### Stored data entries
+---+

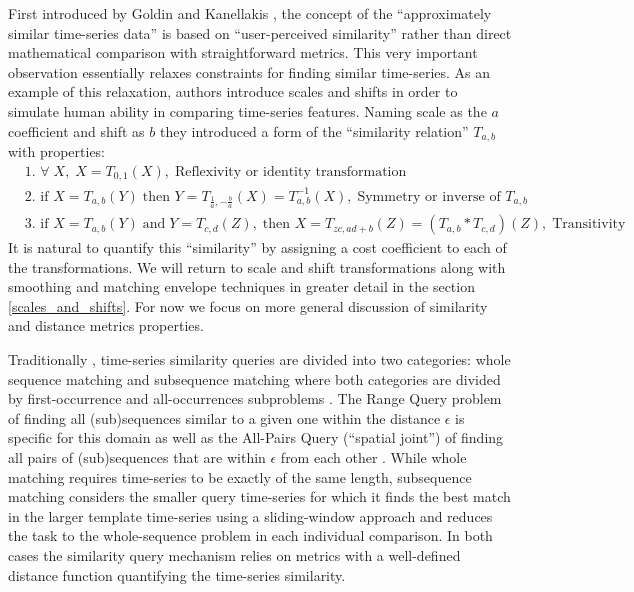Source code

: First introduced by Goldin and Kanellakis \cite{citeulike:3815880}, the concept of the ``approximately similar time-series data'' is based on ``user-perceived similarity'' rather than direct mathematical comparison with straightforward metrics. This very important observation essentially relaxes constraints for finding similar time-series. As an example of this relaxation, authors introduce scales and shifts in order to simulate human ability in comparing time-series features. Naming scale as the $a$ coefficient and shift as $b$ they introduced a form of the ``similarity relation'' $T_{a,b}$ with properties:
\begin{align}
 & \text{1. } \forall \; X, \; X=T_{0,1}(X), \; \text{Reflexivity or identity transformation} \\
 & \text{2. } \text{if } X=T_{a,b}(Y) \; \text{then } Y=T_{\frac{1}{a},-\frac{b}{a}}(X) = T^{-1}_{a,b}(X), \; \text{Symmetry or inverse of $T_{a,b}$} \\
 & \text{3. } \text{if } X=T_{a,b}(Y) \; \text{and} \; Y=T_{c,d}(Z), \; \text{then } X=T_{zc, ad+b}(Z) = (T_{a,b} * T_{c,d})(Z), \; \text{Transitivity}
\end{align}
It is natural to quantify this ``similarity'' by assigning a cost coefficient to each of the transformations. We will return to scale and shift transformations along with smoothing and matching envelope techniques in greater detail in the section \ref{scales_and_shifts}. For now we focus on more general discussion of similarity and distance metrics properties.

Traditionally \cite{citeulike:3973409}, time-series similarity queries are divided into two categories: whole sequence matching and subsequence matching where both categories are divided by first-occurrence and all-occurrences subproblems \cite{citeulike:3815880}. The Range Query problem of finding all (sub)sequences similar to a given one within the distance $\epsilon$ is specific for this domain as well as the All-Pairs Query (``spatial joint'') of finding all pairs of (sub)sequences that are within $\epsilon$ from each other \cite{citeulike:3973409}. While whole matching requires time-series to be exactly of the same length, subsequence matching considers the smaller query time-series for which it finds the best match in the larger template time-series using a sliding-window approach and reduces the task to the whole-sequence problem in each individual comparison. In both cases the similarity query mechanism relies on metrics with a well-defined distance function quantifying the time-series similarity.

+---+

### Exercise prompt
Lines in the entries above that hold "properties" should be counted; give only that count.

### Answer below
2